(Saved data entries)

- - -

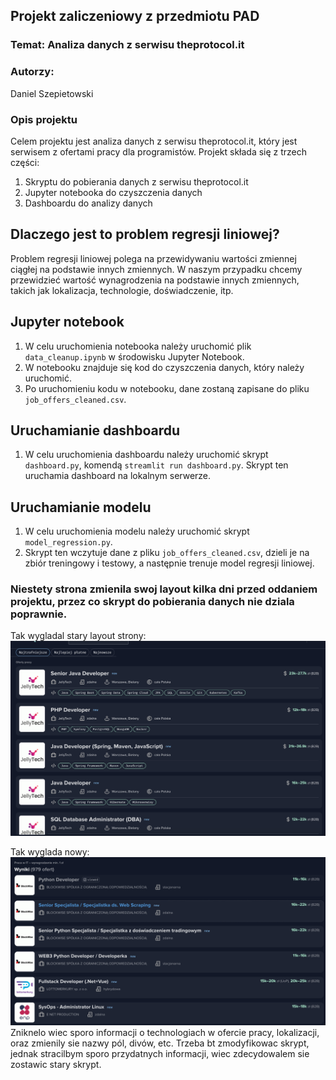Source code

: ## Projekt zaliczeniowy z przedmiotu PAD
### Temat: Analiza danych z serwisu theprotocol.it
### Autorzy:
Daniel Szepietowski
### Opis projektu
Celem projektu jest analiza danych z serwisu theprotocol.it, który jest serwisem z ofertami pracy dla programistów.
Projekt składa się z trzech części:
1. Skryptu do pobierania danych z serwisu theprotocol.it
2. Jupyter notebooka do czyszczenia danych
3. Dashboardu do analizy danych
## Dlaczego jest to problem regresji liniowej?
Problem regresji liniowej polega na przewidywaniu wartości zmiennej ciągłej na podstawie innych zmiennych. 
W naszym przypadku chcemy przewidzieć wartość wynagrodzenia na podstawie innych zmiennych, takich jak lokalizacja, technologie, doświadczenie, itp.

## Jupyter notebook
1. W celu uruchomienia notebooka należy uruchomić plik `data_cleanup.ipynb` w środowisku Jupyter Notebook.
2. W notebooku znajduje się kod do czyszczenia danych, który należy uruchomić.
3. Po uruchomieniu kodu w notebooku, dane zostaną zapisane do pliku `job_offers_cleaned.csv`.
## Uruchamianie dashboardu
1. W celu uruchomienia dashboardu należy uruchomić skrypt `dashboard.py`,
komendą `streamlit run dashboard.py`. Skrypt ten uruchamia dashboard na lokalnym serwerze.
## Uruchamianie modelu
1. W celu uruchomienia modelu należy uruchomić skrypt `model_regression.py`.
2. Skrypt ten wczytuje dane z pliku `job_offers_cleaned.csv`, dzieli je na zbiór treningowy i testowy, a następnie trenuje model regresji liniowej.

### Niestety strona zmienila swoj layout kilka dni przed oddaniem projektu, przez co skrypt do pobierania danych nie dziala poprawnie.
Tak wygladal stary layout strony:
![img.png](img.png)


Tak wyglada nowy:
![img_1.png](img_1.png)
Zniknelo wiec sporo informacji o technologiach w ofercie pracy, lokalizacji, oraz zmienily sie nazwy pól, divów, etc.
Trzeba bt zmodyfikowac skrypt, jednak stracilbym sporo przydatnych informacji, wiec zdecydowalem sie zostawic stary skrypt.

- - -

→ What you will do
The response has to be an exact copy of all the data, pictures excluded.

→ Expected output
Source code

: ## Projekt zaliczeniowy z przedmiotu PAD
### Temat: Analiza danych z serwisu theprotocol.it
### Autorzy:
Daniel Szepietowski
### Opis projektu
Celem projektu jest analiza danych z serwisu theprotocol.it, który jest serwisem z ofertami pracy dla programistów.
Projekt składa się z trzech części:
1. Skryptu do pobierania danych z serwisu theprotocol.it
2. Jupyter notebooka do czyszczenia danych
3. Dashboardu do analizy danych
## Dlaczego jest to problem regresji liniowej?
Problem regresji liniowej polega na przewidywaniu wartości zmiennej ciągłej na podstawie innych zmiennych. 
W naszym przypadku chcemy przewidzieć wartość wynagrodzenia na podstawie innych zmiennych, takich jak lokalizacja, technologie, doświadczenie, itp.

## Jupyter notebook
1. W celu uruchomienia notebooka należy uruchomić plik `data_cleanup.ipynb` w środowisku Jupyter Notebook.
2. W notebooku znajduje się kod do czyszczenia danych, który należy uruchomić.
3. Po uruchomieniu kodu w notebooku, dane zostaną zapisane do pliku `job_offers_cleaned.csv`.
## Uruchamianie dashboardu
1. W celu uruchomienia dashboardu należy uruchomić skrypt `dashboard.py`,
komendą `streamlit run dashboard.py`. Skrypt ten uruchamia dashboard na lokalnym serwerze.
## Uruchamianie modelu
1. W celu uruchomienia modelu należy uruchomić skrypt `model_regression.py`.
2. Skrypt ten wczytuje dane z pliku `job_offers_cleaned.csv`, dzieli je na zbiór treningowy i testowy, a następnie trenuje model regresji liniowej.

### Niestety strona zmienila swoj layout kilka dni przed oddaniem projektu, przez co skrypt do pobierania danych nie dziala poprawnie.
Tak wygladal stary layout strony:
![img.png](img.png)


Tak wyglada nowy:
![img_1.png](img_1.png)
Zniknelo wiec sporo informacji o technologiach w ofercie pracy, lokalizacji, oraz zmienily sie nazwy pól, divów, etc.
Trzeba bt zmodyfikowac skrypt, jednak stracilbym sporo przydatnych informacji, wiec zdecydowalem sie zostawic stary skrypt.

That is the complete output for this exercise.